• Home
  • Skiing
  • Business Travel
  • Leisure Travel
  • Science
  • Business
  • Finance

medical imaging devices

Medical imaging has come a long way since Roentgen first stumbled across X-rays at the end of the 19th century. Roentgen’s first published X-ray image, a photographic plate showing the bone structure of his wife’s hand, looks little different from what a patient might receive after a visit to hospital today.

Advances in technology, however, have given health professionals a much wider array of diagnostic tools with which to delve beneath the skin of the human body.

Roentgen would be amazed at how X-rays have been harnessed in computed tomography (CT) devices. Here, an X-ray source and detector spin around the patient to yield three-dimensional images of the body. It has proved spectacularly successful in studying the brain and in assessing injuries to internal organs such as the spleen and liver and to the spine.
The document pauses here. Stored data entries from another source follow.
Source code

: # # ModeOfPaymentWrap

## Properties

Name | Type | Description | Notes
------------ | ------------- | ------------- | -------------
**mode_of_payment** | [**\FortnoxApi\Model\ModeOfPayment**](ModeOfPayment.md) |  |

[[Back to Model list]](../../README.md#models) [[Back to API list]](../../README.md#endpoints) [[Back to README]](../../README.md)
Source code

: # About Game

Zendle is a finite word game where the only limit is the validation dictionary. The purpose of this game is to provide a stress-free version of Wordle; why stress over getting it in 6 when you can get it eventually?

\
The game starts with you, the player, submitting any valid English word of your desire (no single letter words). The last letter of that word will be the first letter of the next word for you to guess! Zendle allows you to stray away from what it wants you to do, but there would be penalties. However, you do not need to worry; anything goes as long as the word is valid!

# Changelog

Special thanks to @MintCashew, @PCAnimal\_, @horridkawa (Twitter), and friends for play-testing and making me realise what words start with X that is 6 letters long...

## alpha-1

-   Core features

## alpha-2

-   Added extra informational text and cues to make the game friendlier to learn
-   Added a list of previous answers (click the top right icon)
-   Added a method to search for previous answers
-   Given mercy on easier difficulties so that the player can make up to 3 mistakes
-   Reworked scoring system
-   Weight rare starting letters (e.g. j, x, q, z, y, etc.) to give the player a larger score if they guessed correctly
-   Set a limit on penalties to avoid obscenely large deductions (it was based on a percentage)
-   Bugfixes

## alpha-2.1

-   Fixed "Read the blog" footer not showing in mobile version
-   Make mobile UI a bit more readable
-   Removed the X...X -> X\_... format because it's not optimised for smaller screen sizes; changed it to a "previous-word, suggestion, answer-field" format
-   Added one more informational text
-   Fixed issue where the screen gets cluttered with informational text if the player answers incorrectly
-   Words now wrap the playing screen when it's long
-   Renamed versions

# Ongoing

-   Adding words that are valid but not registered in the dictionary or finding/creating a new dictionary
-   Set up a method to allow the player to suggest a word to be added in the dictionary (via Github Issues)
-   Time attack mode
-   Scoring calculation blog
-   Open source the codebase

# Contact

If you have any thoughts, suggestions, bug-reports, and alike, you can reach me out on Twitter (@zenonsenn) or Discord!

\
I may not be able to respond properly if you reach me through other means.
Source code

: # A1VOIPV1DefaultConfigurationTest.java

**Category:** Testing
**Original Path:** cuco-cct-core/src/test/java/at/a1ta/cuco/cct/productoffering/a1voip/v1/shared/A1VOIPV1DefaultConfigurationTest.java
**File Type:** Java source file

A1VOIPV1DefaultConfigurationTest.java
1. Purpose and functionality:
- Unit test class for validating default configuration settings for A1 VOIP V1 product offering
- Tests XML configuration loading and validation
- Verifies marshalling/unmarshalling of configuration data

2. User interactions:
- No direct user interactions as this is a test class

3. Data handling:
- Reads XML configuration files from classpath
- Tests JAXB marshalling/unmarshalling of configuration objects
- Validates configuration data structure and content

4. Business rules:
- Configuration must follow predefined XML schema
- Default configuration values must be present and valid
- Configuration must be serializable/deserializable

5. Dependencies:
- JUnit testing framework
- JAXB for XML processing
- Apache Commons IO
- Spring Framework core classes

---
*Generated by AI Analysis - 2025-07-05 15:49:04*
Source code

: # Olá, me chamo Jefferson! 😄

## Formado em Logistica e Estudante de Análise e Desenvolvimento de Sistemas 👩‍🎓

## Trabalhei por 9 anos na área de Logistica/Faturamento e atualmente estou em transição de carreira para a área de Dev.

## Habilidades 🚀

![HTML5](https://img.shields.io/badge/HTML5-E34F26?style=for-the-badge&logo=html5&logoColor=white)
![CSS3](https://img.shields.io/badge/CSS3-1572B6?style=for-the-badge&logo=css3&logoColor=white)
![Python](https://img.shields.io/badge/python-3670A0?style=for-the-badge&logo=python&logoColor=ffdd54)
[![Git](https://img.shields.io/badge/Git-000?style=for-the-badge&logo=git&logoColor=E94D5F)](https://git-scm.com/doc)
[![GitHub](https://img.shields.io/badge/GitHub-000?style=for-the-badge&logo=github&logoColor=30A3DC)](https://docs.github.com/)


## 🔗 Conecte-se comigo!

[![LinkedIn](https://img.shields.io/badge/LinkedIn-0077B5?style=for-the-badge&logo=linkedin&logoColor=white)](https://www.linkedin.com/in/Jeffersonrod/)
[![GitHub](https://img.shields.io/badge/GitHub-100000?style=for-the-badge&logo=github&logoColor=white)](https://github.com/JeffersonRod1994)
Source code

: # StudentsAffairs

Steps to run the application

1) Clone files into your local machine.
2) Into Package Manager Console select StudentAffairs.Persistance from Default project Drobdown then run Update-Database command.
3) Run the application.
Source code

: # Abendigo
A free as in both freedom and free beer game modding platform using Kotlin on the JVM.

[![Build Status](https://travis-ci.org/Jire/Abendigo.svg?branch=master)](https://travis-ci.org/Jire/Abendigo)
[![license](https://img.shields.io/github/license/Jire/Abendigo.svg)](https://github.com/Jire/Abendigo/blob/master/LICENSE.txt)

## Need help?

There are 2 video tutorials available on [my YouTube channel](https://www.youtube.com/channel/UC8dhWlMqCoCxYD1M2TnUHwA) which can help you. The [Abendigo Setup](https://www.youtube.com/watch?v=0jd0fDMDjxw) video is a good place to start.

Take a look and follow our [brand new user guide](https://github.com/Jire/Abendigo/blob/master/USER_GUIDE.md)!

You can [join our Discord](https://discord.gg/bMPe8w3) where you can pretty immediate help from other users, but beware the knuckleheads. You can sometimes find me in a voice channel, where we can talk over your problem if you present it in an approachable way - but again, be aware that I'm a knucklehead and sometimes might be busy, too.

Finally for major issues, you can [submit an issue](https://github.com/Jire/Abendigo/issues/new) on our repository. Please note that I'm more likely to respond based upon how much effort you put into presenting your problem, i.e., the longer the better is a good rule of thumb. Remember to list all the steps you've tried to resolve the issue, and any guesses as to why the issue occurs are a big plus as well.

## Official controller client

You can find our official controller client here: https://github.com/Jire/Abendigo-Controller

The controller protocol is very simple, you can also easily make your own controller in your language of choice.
Medical imaging has long been a favourite of the committees of the wise and good that decide the annual Nobel prizes. Just over a hundred years after Roentgen received the Nobel Prize for Physics for his discovery of X-rays, medical imaging is again winning plaudits. In the early 1970s, work by Paul Lauterbur and Peter Mansfield led to the development of magnetic resonance imaging (MRI) for medical purposes and this was recognised with the award of the 2003 prize for Physiology or Medicine. Rather than using X-rays to investigate the human body, MRI uses high-powered magnets to deliver radio frequency pulses to hydrogen atoms in body tissue, increasing their energy. When the pulse ends, radio waves are emitted by these atoms. Crucially, different types of tissue react in different ways to these pulses and this can be used to create diagnostic images. In the first years of MRI in the early 1980s, just over 22,000 scans were performed. Today, more than 60 million are carried out worldwide every year, particularly for looking at soft tissue, such as the brain, nerves, muscles, ligaments and tendons.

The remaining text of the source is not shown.